> [THE DATA]
[Start of Attachment]
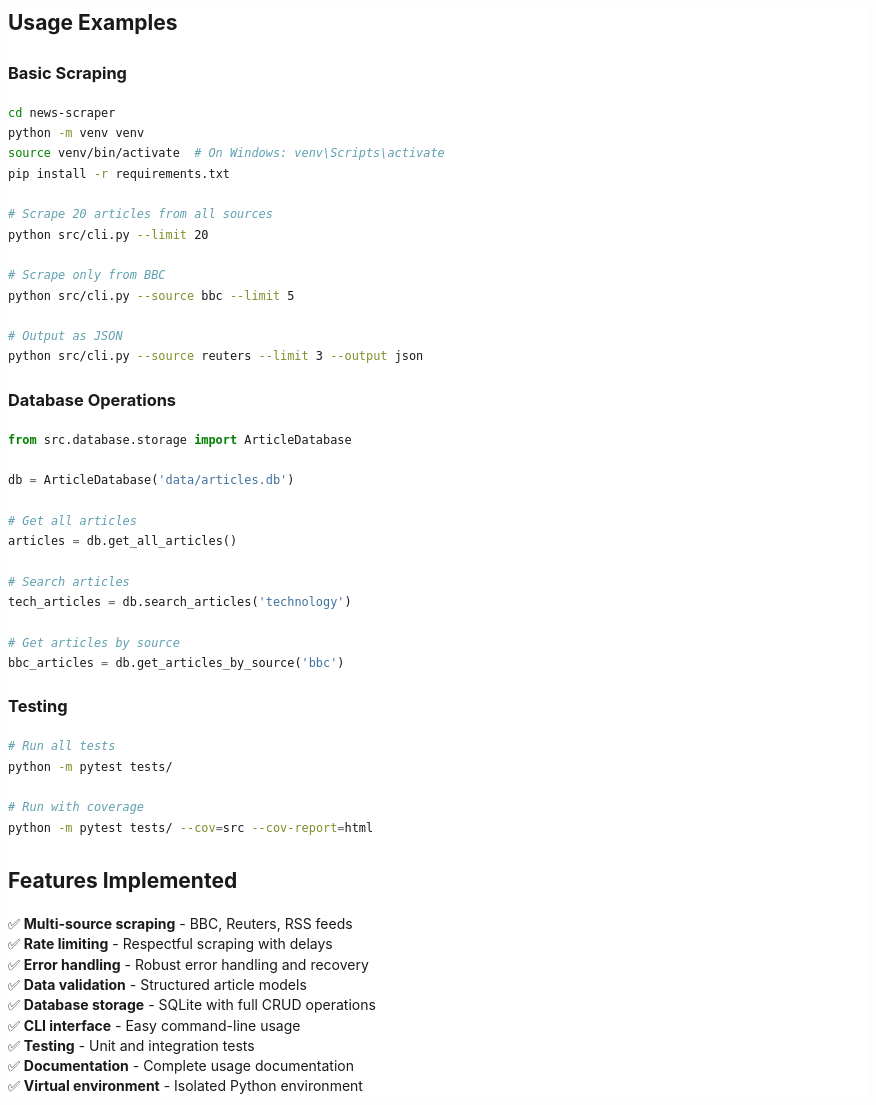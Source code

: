 ## Usage Examples

### Basic Scraping
```bash
cd news-scraper
python -m venv venv
source venv/bin/activate  # On Windows: venv\Scripts\activate
pip install -r requirements.txt

# Scrape 20 articles from all sources
python src/cli.py --limit 20

# Scrape only from BBC
python src/cli.py --source bbc --limit 5

# Output as JSON
python src/cli.py --source reuters --limit 3 --output json
```

### Database Operations
```python
from src.database.storage import ArticleDatabase

db = ArticleDatabase('data/articles.db')

# Get all articles
articles = db.get_all_articles()

# Search articles
tech_articles = db.search_articles('technology')

# Get articles by source
bbc_articles = db.get_articles_by_source('bbc')
```

### Testing
```bash
# Run all tests
python -m pytest tests/

# Run with coverage
python -m pytest tests/ --cov=src --cov-report=html
```

## Features Implemented

✅ **Multi-source scraping** - BBC, Reuters, RSS feeds  
✅ **Rate limiting** - Respectful scraping with delays  
✅ **Error handling** - Robust error handling and recovery  
✅ **Data validation** - Structured article models  
✅ **Database storage** - SQLite with full CRUD operations  
✅ **CLI interface** - Easy command-line usage  
✅ **Testing** - Unit and integration tests  
✅ **Documentation** - Complete usage documentation  
✅ **Virtual environment** - Isolated Python environment  
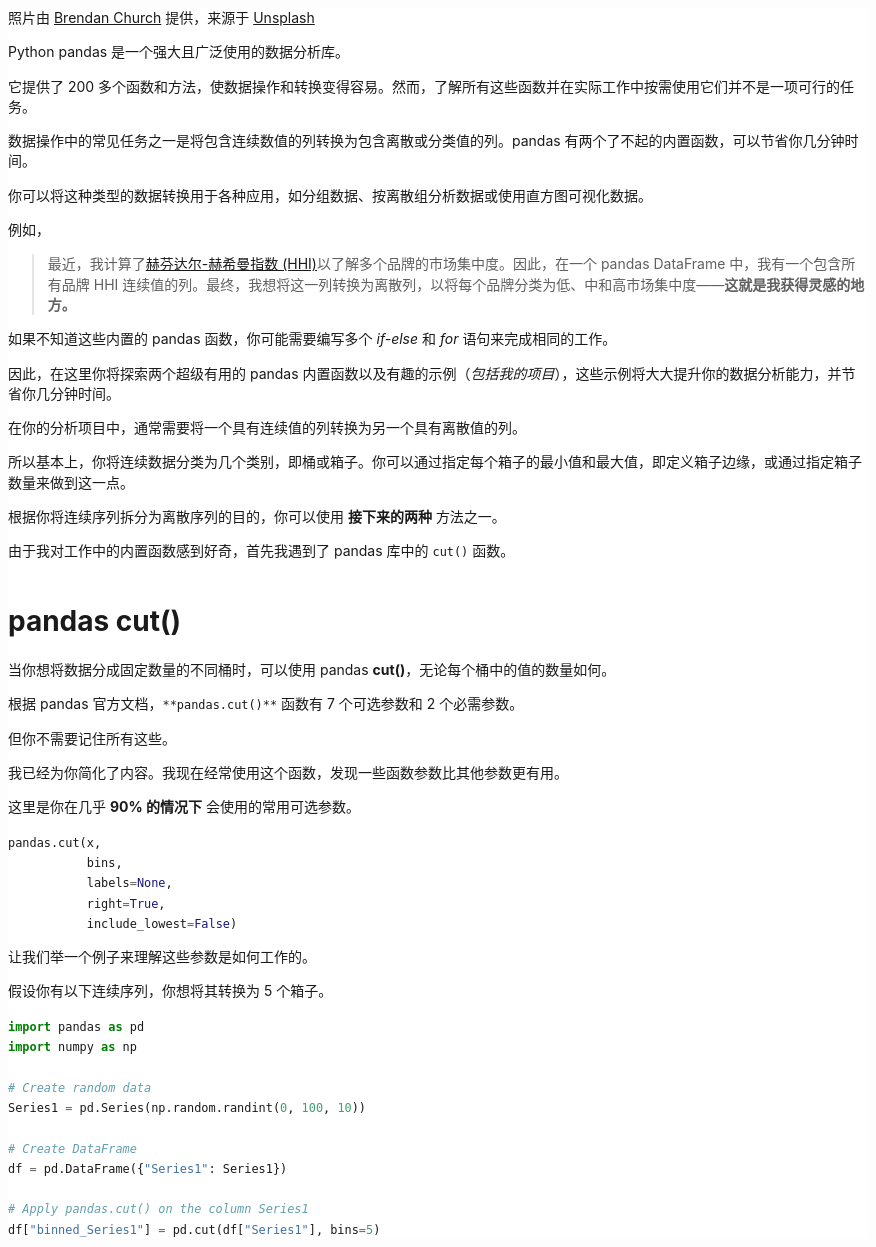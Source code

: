 照片由 [Brendan Church](https://unsplash.com/@bdchu614?utm_source=medium&utm_medium=referral) 提供，来源于 [Unsplash](https://unsplash.com/?utm_source=medium&utm_medium=referral)

Python pandas 是一个强大且广泛使用的数据分析库。

它提供了 200 多个函数和方法，使数据操作和转换变得容易。然而，了解所有这些函数并在实际工作中按需使用它们并不是一项可行的任务。

数据操作中的常见任务之一是将包含连续数值的列转换为包含离散或分类值的列。pandas 有两个了不起的内置函数，可以节省你几分钟时间。

你可以将这种类型的数据转换用于各种应用，如分组数据、按离散组分析数据或使用直方图可视化数据。

例如，

> 最近，我计算了[赫芬达尔-赫希曼指数 (HHI)](https://www.investopedia.com/terms/h/hhi.asp)以了解多个品牌的市场集中度。因此，在一个 pandas DataFrame 中，我有一个包含所有品牌 HHI 连续值的列。最终，我想将这一列转换为离散列，以将每个品牌分类为低、中和高市场集中度——**这就是我获得灵感的地方。**

如果不知道这些内置的 pandas 函数，你可能需要编写多个 *if-else* 和 *for* 语句来完成相同的工作。

因此，在这里你将探索两个超级有用的 pandas 内置函数以及有趣的示例（*包括我的项目*），这些示例将大大提升你的数据分析能力，并节省你几分钟时间。

在你的分析项目中，通常需要将一个具有连续值的列转换为另一个具有离散值的列。

所以基本上，你将连续数据分类为几个类别，即桶或箱子。你可以通过指定每个箱子的最小值和最大值，即定义箱子边缘，或通过指定箱子数量来做到这一点。

根据你将连续序列拆分为离散序列的目的，你可以使用 **接下来的两种** 方法之一。

由于我对工作中的内置函数感到好奇，首先我遇到了 pandas 库中的 `cut()` 函数。

# pandas cut()

当你想将数据分成固定数量的不同桶时，可以使用 pandas **cut()**，无论每个桶中的值的数量如何。

根据 pandas 官方文档，`**pandas.cut()**` 函数有 7 个可选参数和 2 个必需参数。

但你不需要记住所有这些。

我已经为你简化了内容。我现在经常使用这个函数，发现一些函数参数比其他参数更有用。

这里是你在几乎 **90% 的情况下** 会使用的常用可选参数。

```py
pandas.cut(x,
           bins,
           labels=None,
           right=True,
           include_lowest=False)
```

让我们举一个例子来理解这些参数是如何工作的。

假设你有以下连续序列，你想将其转换为 5 个箱子。

```py
import pandas as pd
import numpy as np

# Create random data
Series1 = pd.Series(np.random.randint(0, 100, 10))

# Create DataFrame
df = pd.DataFrame({"Series1": Series1})

# Apply pandas.cut() on the column Series1
df["binned_Series1"] = pd.cut(df["Series1"], bins=5)
```
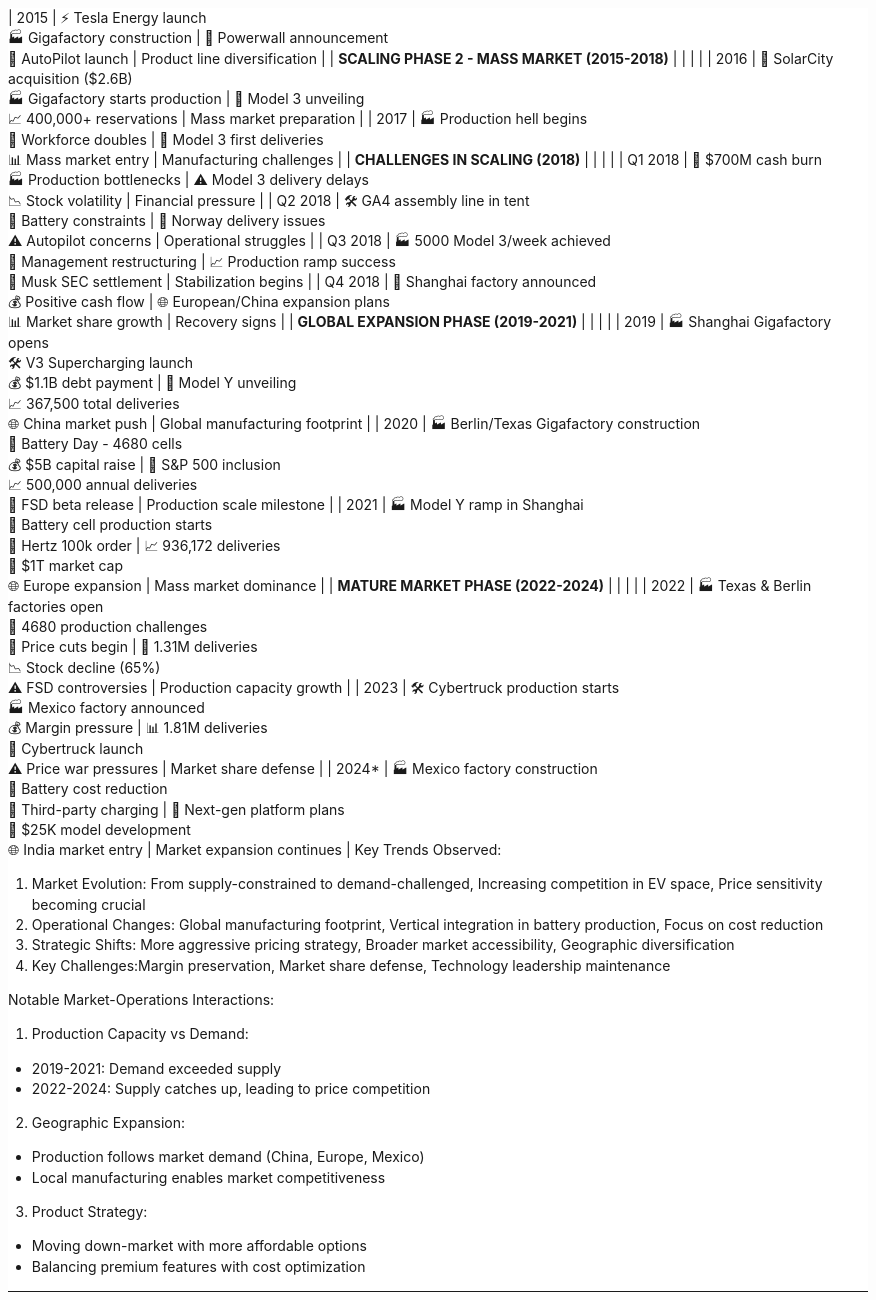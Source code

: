 | 2015                                          | ⚡ Tesla Energy launch<br>🏭 Gigafactory construction                                            | 📢 Powerwall announcement<br>💫 AutoPilot launch                                 | Product line diversification   |
| **SCALING PHASE 2 - MASS MARKET (2015-2018)** |                                                                                                 |                                                                                  |                                |
| 2016                                          | 🔄 SolarCity acquisition ($2.6B)<br>🏭 Gigafactory starts production                            | 🌟 Model 3 unveiling<br>📈 400,000+ reservations                                 | Mass market preparation        |
| 2017                                          | 🏭 Production hell begins<br>👥 Workforce doubles                                               | 🚗 Model 3 first deliveries<br>📊 Mass market entry                              | Manufacturing challenges       |
| **CHALLENGES IN SCALING (2018)**              |                                                                                                 |                                                                                  |                                |
| Q1 2018                                       | 💸 $700M cash burn<br>🏭 Production bottlenecks                                                 | ⚠️ Model 3 delivery delays<br>📉 Stock volatility                                | Financial pressure             |
| Q2 2018                                       | 🛠️ GA4 assembly line in tent<br>🔋 Battery constraints                                         | 🚧 Norway delivery issues<br>⚠️ Autopilot concerns                               | Operational struggles          |
| Q3 2018                                       | 🏭 5000 Model 3/week achieved<br>👥 Management restructuring                                    | 📈 Production ramp success<br>💫 Musk SEC settlement                             | Stabilization begins           |
| Q4 2018                                       | 🏢 Shanghai factory announced<br>💰 Positive cash flow                                          | 🌐 European/China expansion plans<br>📊 Market share growth                      | Recovery signs                 |
| **GLOBAL EXPANSION PHASE (2019-2021)**        |                                                                                                 |                                                                                  |                                |
| 2019                                          | 🏭 Shanghai Gigafactory opens<br>🛠️ V3 Supercharging launch<br>💰 $1.1B debt payment           | 🚗 Model Y unveiling<br>📈 367,500 total deliveries<br>🌐 China market push      | Global manufacturing footprint |
| 2020                                          | 🏭 Berlin/Texas Gigafactory construction<br>🔋 Battery Day - 4680 cells<br>💰 $5B capital raise | 🌟 S&P 500 inclusion<br>📈 500,000 annual deliveries<br>🎯 FSD beta release      | Production scale milestone     |
| 2021                                          | 🏭 Model Y ramp in Shanghai<br>🔋 Battery cell production starts<br>🤝 Hertz 100k order         | 📈 936,172 deliveries<br>💫 $1T market cap<br>🌐 Europe expansion                | Mass market dominance          |
| **MATURE MARKET PHASE (2022-2024)**           |                                                                                                 |                                                                                  |                                |
| 2022                                          | 🏭 Texas & Berlin factories open<br>🔋 4680 production challenges<br>💸 Price cuts begin        | 🚗 1.31M deliveries<br>📉 Stock decline (65%)<br>⚠️ FSD controversies            | Production capacity growth     |
| 2023                                          | 🛠️ Cybertruck production starts<br>🏭 Mexico factory announced<br>💰 Margin pressure           | 📊 1.81M deliveries<br>🎯 Cybertruck launch<br>⚠️ Price war pressures            | Market share defense           |
| 2024*                                         | 🏭 Mexico factory construction<br>🔋 Battery cost reduction<br>🤝 Third-party charging          | 🌟 Next-gen platform plans<br>🎯 $25K model development<br>🌐 India market entry | Market expansion continues     |
Key Trends Observed:
1. Market Evolution: From supply-constrained to demand-challenged, Increasing competition in EV space, Price sensitivity becoming crucial
2. Operational Changes: Global manufacturing footprint, Vertical integration in battery production, Focus on cost reduction
3. Strategic Shifts: More aggressive pricing strategy, Broader market accessibility, Geographic diversification
4. Key Challenges:Margin preservation, Market share defense, Technology leadership maintenance

Notable Market-Operations Interactions:
1. Production Capacity vs Demand:
- 2019-2021: Demand exceeded supply
- 2022-2024: Supply catches up, leading to price competition

2. Geographic Expansion:
- Production follows market demand (China, Europe, Mexico)
- Local manufacturing enables market competitiveness

3. Product Strategy:
- Moving down-market with more affordable options
- Balancing premium features with cost optimization


----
[End of Attachment]
Copy every line from the records above that contains the string "with".

> [TASK OUTPUT]
# Run with coverage
✅ **Rate limiting** - Respectful scraping with delays  
✅ **Database storage** - SQLite with full CRUD operations  
- Moving down-market with more affordable options
- Balancing premium features with cost optimization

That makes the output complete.